More Than Meets The Eye

During exercise, your musculoskeletal system takes most of the hits. Your muscle fibers pull against one another, which is often the ache you feel after working out or practice. Everytime your fiber tears, it repairs itself and grows back even stronger, making it much more dense. However, rest from a regularly done exercise is a different story.

Tennis is a sport that engages the majority of muscles in the body. Although it may seem like the upper body is used most when hitting the ball, it takes your core and lower body in combination with your upper body to actually do the job. To really understand the pain and fatigue tennis players would undergo if starting back up very quickly, we have to look at all the muscles that play a part.

Muscle Roles In Tennis

  • Lower body– calves, hamstrings, quads, and glutes

These are some of the largest muscles in the body. They play a huge part in giving structure to the body while also helping you fluidly move around the court. 

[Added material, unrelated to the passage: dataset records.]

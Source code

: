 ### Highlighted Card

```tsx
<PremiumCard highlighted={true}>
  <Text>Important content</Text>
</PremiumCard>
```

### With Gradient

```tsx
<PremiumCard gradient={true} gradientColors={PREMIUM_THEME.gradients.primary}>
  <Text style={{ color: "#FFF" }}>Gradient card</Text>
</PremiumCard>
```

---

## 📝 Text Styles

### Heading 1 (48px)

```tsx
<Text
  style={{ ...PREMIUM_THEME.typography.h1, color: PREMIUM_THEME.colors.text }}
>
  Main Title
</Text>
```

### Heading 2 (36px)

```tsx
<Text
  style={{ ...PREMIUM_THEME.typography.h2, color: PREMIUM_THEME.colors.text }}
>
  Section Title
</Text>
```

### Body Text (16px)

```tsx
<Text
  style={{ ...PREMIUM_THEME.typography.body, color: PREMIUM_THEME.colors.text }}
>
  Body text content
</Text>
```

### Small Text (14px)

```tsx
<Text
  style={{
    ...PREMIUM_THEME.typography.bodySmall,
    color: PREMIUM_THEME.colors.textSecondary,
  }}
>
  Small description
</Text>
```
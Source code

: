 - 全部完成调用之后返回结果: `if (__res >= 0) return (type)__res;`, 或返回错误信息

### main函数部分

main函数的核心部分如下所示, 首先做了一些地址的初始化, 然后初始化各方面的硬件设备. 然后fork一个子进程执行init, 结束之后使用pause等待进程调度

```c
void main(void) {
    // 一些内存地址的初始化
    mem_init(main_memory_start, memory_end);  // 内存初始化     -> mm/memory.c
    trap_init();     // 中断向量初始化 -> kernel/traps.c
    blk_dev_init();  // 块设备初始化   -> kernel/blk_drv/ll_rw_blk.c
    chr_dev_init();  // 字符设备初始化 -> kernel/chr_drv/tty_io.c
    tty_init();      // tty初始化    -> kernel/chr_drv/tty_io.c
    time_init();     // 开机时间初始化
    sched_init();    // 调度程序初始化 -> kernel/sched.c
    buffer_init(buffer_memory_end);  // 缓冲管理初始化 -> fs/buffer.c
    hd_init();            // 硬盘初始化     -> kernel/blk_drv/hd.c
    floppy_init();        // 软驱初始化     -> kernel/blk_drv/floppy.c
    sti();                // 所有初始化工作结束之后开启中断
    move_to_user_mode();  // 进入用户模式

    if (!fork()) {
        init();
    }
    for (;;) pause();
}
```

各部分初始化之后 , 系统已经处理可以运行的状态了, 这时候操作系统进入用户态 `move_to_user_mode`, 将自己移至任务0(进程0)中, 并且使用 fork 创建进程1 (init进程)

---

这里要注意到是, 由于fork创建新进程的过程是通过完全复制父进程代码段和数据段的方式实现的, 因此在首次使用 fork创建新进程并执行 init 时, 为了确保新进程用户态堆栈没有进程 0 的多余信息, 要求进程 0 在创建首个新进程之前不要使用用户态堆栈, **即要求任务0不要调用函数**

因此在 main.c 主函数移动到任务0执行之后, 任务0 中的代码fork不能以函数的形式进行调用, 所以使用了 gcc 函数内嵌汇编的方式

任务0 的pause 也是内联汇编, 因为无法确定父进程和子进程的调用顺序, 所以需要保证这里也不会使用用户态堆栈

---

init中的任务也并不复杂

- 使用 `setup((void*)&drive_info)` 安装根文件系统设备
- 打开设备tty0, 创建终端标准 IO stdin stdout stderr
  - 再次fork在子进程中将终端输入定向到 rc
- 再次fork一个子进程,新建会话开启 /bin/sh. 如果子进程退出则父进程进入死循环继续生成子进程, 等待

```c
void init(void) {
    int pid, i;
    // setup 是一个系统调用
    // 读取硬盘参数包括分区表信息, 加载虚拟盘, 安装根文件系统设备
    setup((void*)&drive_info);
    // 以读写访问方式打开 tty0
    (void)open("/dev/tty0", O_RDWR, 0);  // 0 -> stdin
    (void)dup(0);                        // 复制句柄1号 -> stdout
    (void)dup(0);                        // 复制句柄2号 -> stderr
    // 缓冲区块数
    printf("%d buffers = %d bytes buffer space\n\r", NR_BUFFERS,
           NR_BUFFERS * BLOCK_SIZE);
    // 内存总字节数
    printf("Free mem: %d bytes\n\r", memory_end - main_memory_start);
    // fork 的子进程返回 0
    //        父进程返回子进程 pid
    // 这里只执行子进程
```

  • In the core– abs, obliques, erector spinae, and latissimus dorsi 

The core muscles provide agility, balance, and the strength to hit powerful tennis strokes. It is known to be the most important muscle group in tennis as it aids in keeping you balanced as you move from one end of the court to the other.

  • Upper body– muscles of the chest, upper back, shoulders, and arms

The upper body muscles are engaged during swings, just before making contact with the ball. Other upper body muscles such as the rotator cuff, rhomboid, and trapezius make hitting serves and forehands possible. 

Patience Is A Virtue

When a long period of rest from hard core competition occurs (like the Covid-19 crisis occurring currently), the muscle fibers in all the essential tennis muscles above start to weaken. This means that when the matches and tournaments start up hard and fast again, more micro-tears occur in the muscle fibers. This shows how crucial it is to start tennis back up slowly and gradually build it up with rest weeks for our dearest players.

The cardiovascular system is affected greatly by constant exercise, and especially while playing tennis. After just 2-3 weeks of any exercise, the blood supply to your musculoskeletal system increases as your muscles require more oxygen. Tennis increases the amount of new blood vessels while also increasing the size of these vessels. Exercising excessively after a break can actually put your heart itself at risk. Early heart disease has been talked about in individuals who exercise well past the daily amount, and the percentage chance greatly increases with a long period of rest before it.

We believe that the athletes returning to all sports should follow a slower schedule including rest that best benefits them and their health during the return of all sports. Keeping our favorite players healthy and happy for as long as possible should be everyone’s top priority. Although everyone would love to see Federer, Djokovic, Nadal, Serena, Simona, Naomi, and many others back in our favorite tournaments, we must wait patiently to keep every one of them safe and happy.